WHAT TO PRODUCE: Reproduce the full listing below unchanged, apart from the pictures.
++++++++++
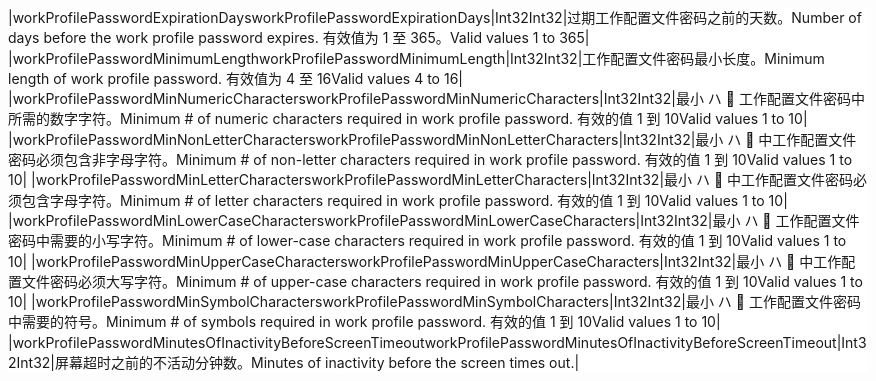 |<span data-ttu-id="4c1fb-219">workProfilePasswordExpirationDays</span><span class="sxs-lookup"><span data-stu-id="4c1fb-219">workProfilePasswordExpirationDays</span></span>|<span data-ttu-id="4c1fb-220">Int32</span><span class="sxs-lookup"><span data-stu-id="4c1fb-220">Int32</span></span>|<span data-ttu-id="4c1fb-221">过期工作配置文件密码之前的天数。</span><span class="sxs-lookup"><span data-stu-id="4c1fb-221">Number of days before the work profile password expires.</span></span> <span data-ttu-id="4c1fb-222">有效值为 1 至 365。</span><span class="sxs-lookup"><span data-stu-id="4c1fb-222">Valid values 1 to 365</span></span>|
|<span data-ttu-id="4c1fb-223">workProfilePasswordMinimumLength</span><span class="sxs-lookup"><span data-stu-id="4c1fb-223">workProfilePasswordMinimumLength</span></span>|<span data-ttu-id="4c1fb-224">Int32</span><span class="sxs-lookup"><span data-stu-id="4c1fb-224">Int32</span></span>|<span data-ttu-id="4c1fb-225">工作配置文件密码最小长度。</span><span class="sxs-lookup"><span data-stu-id="4c1fb-225">Minimum length of work profile password.</span></span> <span data-ttu-id="4c1fb-226">有效值为 4 至 16</span><span class="sxs-lookup"><span data-stu-id="4c1fb-226">Valid values 4 to 16</span></span>|
|<span data-ttu-id="4c1fb-227">workProfilePasswordMinNumericCharacters</span><span class="sxs-lookup"><span data-stu-id="4c1fb-227">workProfilePasswordMinNumericCharacters</span></span>|<span data-ttu-id="4c1fb-228">Int32</span><span class="sxs-lookup"><span data-stu-id="4c1fb-228">Int32</span></span>|<span data-ttu-id="4c1fb-229">最小 ハ  工作配置文件密码中所需的数字字符。</span><span class="sxs-lookup"><span data-stu-id="4c1fb-229">Minimum # of numeric characters required in work profile password.</span></span> <span data-ttu-id="4c1fb-230">有效的值 1 到 10</span><span class="sxs-lookup"><span data-stu-id="4c1fb-230">Valid values 1 to 10</span></span>|
|<span data-ttu-id="4c1fb-231">workProfilePasswordMinNonLetterCharacters</span><span class="sxs-lookup"><span data-stu-id="4c1fb-231">workProfilePasswordMinNonLetterCharacters</span></span>|<span data-ttu-id="4c1fb-232">Int32</span><span class="sxs-lookup"><span data-stu-id="4c1fb-232">Int32</span></span>|<span data-ttu-id="4c1fb-233">最小 ハ  中工作配置文件密码必须包含非字母字符。</span><span class="sxs-lookup"><span data-stu-id="4c1fb-233">Minimum # of non-letter characters required in work profile password.</span></span> <span data-ttu-id="4c1fb-234">有效的值 1 到 10</span><span class="sxs-lookup"><span data-stu-id="4c1fb-234">Valid values 1 to 10</span></span>|
|<span data-ttu-id="4c1fb-235">workProfilePasswordMinLetterCharacters</span><span class="sxs-lookup"><span data-stu-id="4c1fb-235">workProfilePasswordMinLetterCharacters</span></span>|<span data-ttu-id="4c1fb-236">Int32</span><span class="sxs-lookup"><span data-stu-id="4c1fb-236">Int32</span></span>|<span data-ttu-id="4c1fb-237">最小 ハ  中工作配置文件密码必须包含字母字符。</span><span class="sxs-lookup"><span data-stu-id="4c1fb-237">Minimum # of letter characters required in work profile password.</span></span> <span data-ttu-id="4c1fb-238">有效的值 1 到 10</span><span class="sxs-lookup"><span data-stu-id="4c1fb-238">Valid values 1 to 10</span></span>|
|<span data-ttu-id="4c1fb-239">workProfilePasswordMinLowerCaseCharacters</span><span class="sxs-lookup"><span data-stu-id="4c1fb-239">workProfilePasswordMinLowerCaseCharacters</span></span>|<span data-ttu-id="4c1fb-240">Int32</span><span class="sxs-lookup"><span data-stu-id="4c1fb-240">Int32</span></span>|<span data-ttu-id="4c1fb-241">最小 ハ  工作配置文件密码中需要的小写字符。</span><span class="sxs-lookup"><span data-stu-id="4c1fb-241">Minimum # of lower-case characters required in work profile password.</span></span> <span data-ttu-id="4c1fb-242">有效的值 1 到 10</span><span class="sxs-lookup"><span data-stu-id="4c1fb-242">Valid values 1 to 10</span></span>|
|<span data-ttu-id="4c1fb-243">workProfilePasswordMinUpperCaseCharacters</span><span class="sxs-lookup"><span data-stu-id="4c1fb-243">workProfilePasswordMinUpperCaseCharacters</span></span>|<span data-ttu-id="4c1fb-244">Int32</span><span class="sxs-lookup"><span data-stu-id="4c1fb-244">Int32</span></span>|<span data-ttu-id="4c1fb-245">最小 ハ  中工作配置文件密码必须大写字符。</span><span class="sxs-lookup"><span data-stu-id="4c1fb-245">Minimum # of upper-case characters required in work profile password.</span></span> <span data-ttu-id="4c1fb-246">有效的值 1 到 10</span><span class="sxs-lookup"><span data-stu-id="4c1fb-246">Valid values 1 to 10</span></span>|
|<span data-ttu-id="4c1fb-247">workProfilePasswordMinSymbolCharacters</span><span class="sxs-lookup"><span data-stu-id="4c1fb-247">workProfilePasswordMinSymbolCharacters</span></span>|<span data-ttu-id="4c1fb-248">Int32</span><span class="sxs-lookup"><span data-stu-id="4c1fb-248">Int32</span></span>|<span data-ttu-id="4c1fb-249">最小 ハ  工作配置文件密码中需要的符号。</span><span class="sxs-lookup"><span data-stu-id="4c1fb-249">Minimum # of symbols required in work profile password.</span></span> <span data-ttu-id="4c1fb-250">有效的值 1 到 10</span><span class="sxs-lookup"><span data-stu-id="4c1fb-250">Valid values 1 to 10</span></span>|
|<span data-ttu-id="4c1fb-251">workProfilePasswordMinutesOfInactivityBeforeScreenTimeout</span><span class="sxs-lookup"><span data-stu-id="4c1fb-251">workProfilePasswordMinutesOfInactivityBeforeScreenTimeout</span></span>|<span data-ttu-id="4c1fb-252">Int32</span><span class="sxs-lookup"><span data-stu-id="4c1fb-252">Int32</span></span>|<span data-ttu-id="4c1fb-253">屏幕超时之前的不活动分钟数。</span><span class="sxs-lookup"><span data-stu-id="4c1fb-253">Minutes of inactivity before the screen times out.</span></span>|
++++++++++
FINISHED TASK:
 |<span data-ttu-id="4c1fb-219">workProfilePasswordExpirationDays</span><span class="sxs-lookup"><span data-stu-id="4c1fb-219">workProfilePasswordExpirationDays</span></span>|<span data-ttu-id="4c1fb-220">Int32</span><span class="sxs-lookup"><span data-stu-id="4c1fb-220">Int32</span></span>|<span data-ttu-id="4c1fb-221">过期工作配置文件密码之前的天数。</span><span class="sxs-lookup"><span data-stu-id="4c1fb-221">Number of days before the work profile password expires.</span></span> <span data-ttu-id="4c1fb-222">有效值为 1 至 365。</span><span class="sxs-lookup"><span data-stu-id="4c1fb-222">Valid values 1 to 365</span></span>|
|<span data-ttu-id="4c1fb-223">workProfilePasswordMinimumLength</span><span class="sxs-lookup"><span data-stu-id="4c1fb-223">workProfilePasswordMinimumLength</span></span>|<span data-ttu-id="4c1fb-224">Int32</span><span class="sxs-lookup"><span data-stu-id="4c1fb-224">Int32</span></span>|<span data-ttu-id="4c1fb-225">工作配置文件密码最小长度。</span><span class="sxs-lookup"><span data-stu-id="4c1fb-225">Minimum length of work profile password.</span></span> <span data-ttu-id="4c1fb-226">有效值为 4 至 16</span><span class="sxs-lookup"><span data-stu-id="4c1fb-226">Valid values 4 to 16</span></span>|
|<span data-ttu-id="4c1fb-227">workProfilePasswordMinNumericCharacters</span><span class="sxs-lookup"><span data-stu-id="4c1fb-227">workProfilePasswordMinNumericCharacters</span></span>|<span data-ttu-id="4c1fb-228">Int32</span><span class="sxs-lookup"><span data-stu-id="4c1fb-228">Int32</span></span>|<span data-ttu-id="4c1fb-229">最小 ハ  工作配置文件密码中所需的数字字符。</span><span class="sxs-lookup"><span data-stu-id="4c1fb-229">Minimum # of numeric characters required in work profile password.</span></span> <span data-ttu-id="4c1fb-230">有效的值 1 到 10</span><span class="sxs-lookup"><span data-stu-id="4c1fb-230">Valid values 1 to 10</span></span>|
|<span data-ttu-id="4c1fb-231">workProfilePasswordMinNonLetterCharacters</span><span class="sxs-lookup"><span data-stu-id="4c1fb-231">workProfilePasswordMinNonLetterCharacters</span></span>|<span data-ttu-id="4c1fb-232">Int32</span><span class="sxs-lookup"><span data-stu-id="4c1fb-232">Int32</span></span>|<span data-ttu-id="4c1fb-233">最小 ハ  中工作配置文件密码必须包含非字母字符。</span><span class="sxs-lookup"><span data-stu-id="4c1fb-233">Minimum # of non-letter characters required in work profile password.</span></span> <span data-ttu-id="4c1fb-234">有效的值 1 到 10</span><span class="sxs-lookup"><span data-stu-id="4c1fb-234">Valid values 1 to 10</span></span>|
|<span data-ttu-id="4c1fb-235">workProfilePasswordMinLetterCharacters</span><span class="sxs-lookup"><span data-stu-id="4c1fb-235">workProfilePasswordMinLetterCharacters</span></span>|<span data-ttu-id="4c1fb-236">Int32</span><span class="sxs-lookup"><span data-stu-id="4c1fb-236">Int32</span></span>|<span data-ttu-id="4c1fb-237">最小 ハ  中工作配置文件密码必须包含字母字符。</span><span class="sxs-lookup"><span data-stu-id="4c1fb-237">Minimum # of letter characters required in work profile password.</span></span> <span data-ttu-id="4c1fb-238">有效的值 1 到 10</span><span class="sxs-lookup"><span data-stu-id="4c1fb-238">Valid values 1 to 10</span></span>|
|<span data-ttu-id="4c1fb-239">workProfilePasswordMinLowerCaseCharacters</span><span class="sxs-lookup"><span data-stu-id="4c1fb-239">workProfilePasswordMinLowerCaseCharacters</span></span>|<span data-ttu-id="4c1fb-240">Int32</span><span class="sxs-lookup"><span data-stu-id="4c1fb-240">Int32</span></span>|<span data-ttu-id="4c1fb-241">最小 ハ  工作配置文件密码中需要的小写字符。</span><span class="sxs-lookup"><span data-stu-id="4c1fb-241">Minimum # of lower-case characters required in work profile password.</span></span> <span data-ttu-id="4c1fb-242">有效的值 1 到 10</span><span class="sxs-lookup"><span data-stu-id="4c1fb-242">Valid values 1 to 10</span></span>|
|<span data-ttu-id="4c1fb-243">workProfilePasswordMinUpperCaseCharacters</span><span class="sxs-lookup"><span data-stu-id="4c1fb-243">workProfilePasswordMinUpperCaseCharacters</span></span>|<span data-ttu-id="4c1fb-244">Int32</span><span class="sxs-lookup"><span data-stu-id="4c1fb-244">Int32</span></span>|<span data-ttu-id="4c1fb-245">最小 ハ  中工作配置文件密码必须大写字符。</span><span class="sxs-lookup"><span data-stu-id="4c1fb-245">Minimum # of upper-case characters required in work profile password.</span></span> <span data-ttu-id="4c1fb-246">有效的值 1 到 10</span><span class="sxs-lookup"><span data-stu-id="4c1fb-246">Valid values 1 to 10</span></span>|
|<span data-ttu-id="4c1fb-247">workProfilePasswordMinSymbolCharacters</span><span class="sxs-lookup"><span data-stu-id="4c1fb-247">workProfilePasswordMinSymbolCharacters</span></span>|<span data-ttu-id="4c1fb-248">Int32</span><span class="sxs-lookup"><span data-stu-id="4c1fb-248">Int32</span></span>|<span data-ttu-id="4c1fb-249">最小 ハ  工作配置文件密码中需要的符号。</span><span class="sxs-lookup"><span data-stu-id="4c1fb-249">Minimum # of symbols required in work profile password.</span></span> <span data-ttu-id="4c1fb-250">有效的值 1 到 10</span><span class="sxs-lookup"><span data-stu-id="4c1fb-250">Valid values 1 to 10</span></span>|
|<span data-ttu-id="4c1fb-251">workProfilePasswordMinutesOfInactivityBeforeScreenTimeout</span><span class="sxs-lookup"><span data-stu-id="4c1fb-251">workProfilePasswordMinutesOfInactivityBeforeScreenTimeout</span></span>|<span data-ttu-id="4c1fb-252">Int32</span><span class="sxs-lookup"><span data-stu-id="4c1fb-252">Int32</span></span>|<span data-ttu-id="4c1fb-253">屏幕超时之前的不活动分钟数。</span><span class="sxs-lookup"><span data-stu-id="4c1fb-253">Minutes of inactivity before the screen times out.</span></span>|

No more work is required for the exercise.